Are crypto savings accounts safe?

They carry real risk and are not insured like bank deposits. CeFi products expose you to the platform's solvency — Celsius, BlockFi, and Voyager froze and lost customer funds in 2022. DeFi options remove counterparty risk but add smart-contract and stablecoin-depeg risk. Safe means understanding which risk you are taking.

How much interest can you earn on crypto?

As of May 2026, stablecoin yields range from roughly 1.75–3.75% APY on regulated custodial products (Coinbase, Kraken) to 3–5% in blue-chip DeFi money markets (Aave, Sky). Nexo offers up to 9.5% APY on USDC but this is tier- and term-dependent. Rates float with broader interest rates and utilisation. Any platform advertising a fixed double-digit "savings" rate on stablecoins should be treated with extreme caution.

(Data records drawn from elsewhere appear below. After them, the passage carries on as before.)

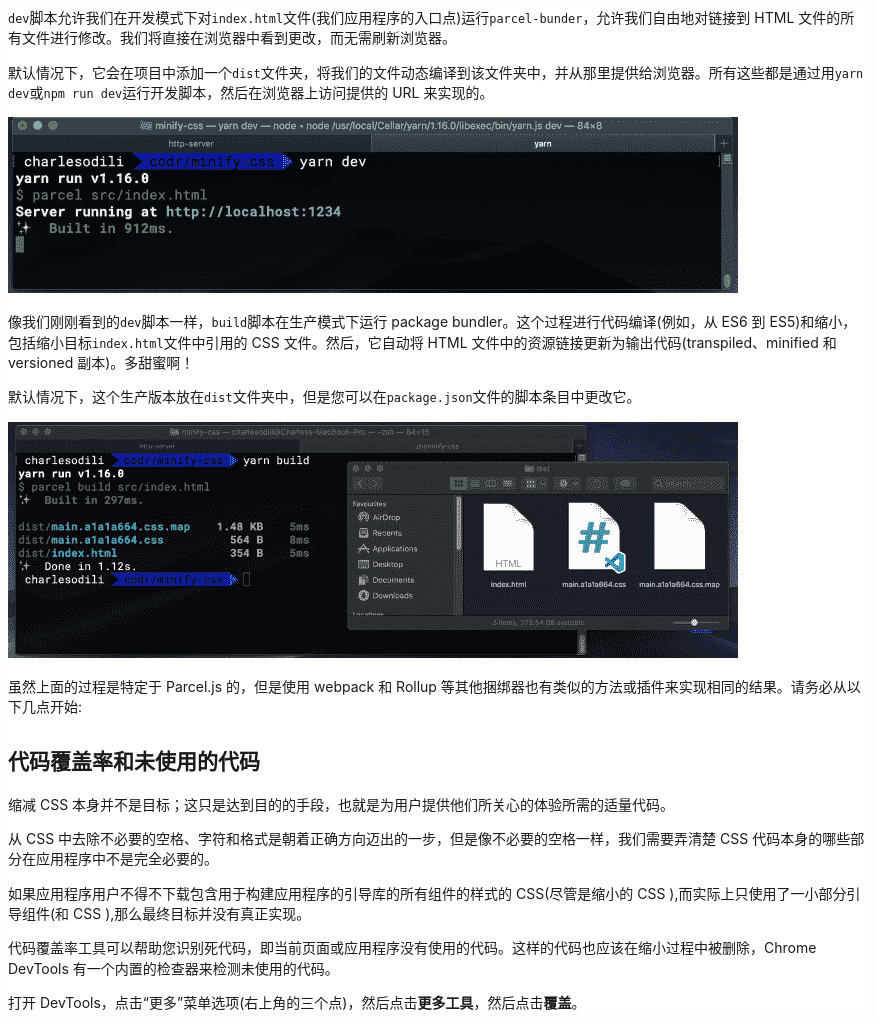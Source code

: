 `dev`脚本允许我们在开发模式下对`index.html`文件(我们应用程序的入口点)运行`parcel-bunder`，允许我们自由地对链接到 HTML 文件的所有文件进行修改。我们将直接在浏览器中看到更改，而无需刷新浏览器。

默认情况下，它会在项目中添加一个`dist`文件夹，将我们的文件动态编译到该文件夹中，并从那里提供给浏览器。所有这些都是通过用`yarn dev`或`npm run dev`运行开发脚本，然后在浏览器上访问提供的 URL 来实现的。

![Running Parcel Bundler](img/e6ace62294014cd3698c1f5b38a2b8a0.png)

像我们刚刚看到的`dev`脚本一样，`build`脚本在生产模式下运行 package bundler。这个过程进行代码编译(例如，从 ES6 到 ES5)和缩小，包括缩小目标`index.html`文件中引用的 CSS 文件。然后，它自动将 HTML 文件中的资源链接更新为输出代码(transpiled、minified 和 versioned 副本)。多甜蜜啊！

默认情况下，这个生产版本放在`dist`文件夹中，但是您可以在`package.json`文件的脚本条目中更改它。

![Parcel Bundler Output](img/4672b6eca6cbf236f85ae1a5a48b7476.png)

虽然上面的过程是特定于 Parcel.js 的，但是使用 webpack 和 Rollup 等其他捆绑器也有类似的方法或插件来实现相同的结果。请务必从以下几点开始:

## 代码覆盖率和未使用的代码

缩减 CSS 本身并不是目标；这只是达到目的的手段，也就是为用户提供他们所关心的体验所需的适量代码。

从 CSS 中去除不必要的空格、字符和格式是朝着正确方向迈出的一步，但是像不必要的空格一样，我们需要弄清楚 CSS 代码本身的哪些部分在应用程序中不是完全必要的。

如果应用程序用户不得不下载包含用于构建应用程序的引导库的所有组件的样式的 CSS(尽管是缩小的 CSS ),而实际上只使用了一小部分引导组件(和 CSS ),那么最终目标并没有真正实现。

代码覆盖率工具可以帮助您识别死代码，即当前页面或应用程序没有使用的代码。这样的代码也应该在缩小过程中被删除，Chrome DevTools 有一个内置的检查器来检测未使用的代码。

打开 DevTools，点击“更多”菜单选项(右上角的三个点)，然后点击**更多工具**，然后点击**覆盖**。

What happened to Celsius and BlockFi?

Both were CeFi crypto lenders that paid high yields by lending out customer deposits. In 2022 they became insolvent amid the market crash and froze withdrawals; Celsius filed for bankruptcy in July 2022 and BlockFi later that year. Customers became unsecured creditors and recovered only a fraction of their funds. It is the defining cautionary tale of crypto "savings."

Is DeFi or CeFi better for earning yield?

DeFi (Aave, Sky) is transparent and self-custodial — you keep your keys and can verify reserves on-chain, but you take smart-contract risk. CeFi (Coinbase, Nexo) is simpler and handles custody, but you trust the platform's solvency. Many users split: a regulated CeFi option for convenience and a blue-chip DeFi option for transparency.

What is the Sky Savings Rate?

The Sky Savings Rate (SSR) is a yield paid on Sky's USDS stablecoin via the sUSDS token, funded by the Sky protocol (formerly MakerDAO). As of May 2026 the SSR is 3.75% APY, set by SKY governance token holders and subject to change. You hold sUSDS in your own wallet and it accrues yield on-chain — fully self-custodial.

Can I earn interest on stablecoins without giving up custody?

Yes. Supplying USDC on Aave (~3.27% APR, Ethereum V3, floating), holding sUSDS for the Sky Savings Rate (3.75% APY), or using a Coinbase-routed Morpho vault all let you earn while keeping assets in your own wallet (DeFi) or a regulated custodian. You take smart-contract and depeg risk instead of platform-solvency risk.

Do I pay tax on crypto interest?

In most jurisdictions, crypto interest and rewards are taxable as income at receipt, and later disposals can trigger capital gains. Rules vary by country. Track every reward and see our crypto tax guide; consider a tax-capable portfolio tracker from the start.

Are high crypto yields a scam?

Not always, but a fixed, guaranteed double-digit yield on a stablecoin is a major red flag — sustainable yield comes from real borrowing demand or protocol revenue, which floats. Platforms that obscure where the yield comes from, or promise returns regardless of market conditions, have historically blown up. Demand transparency.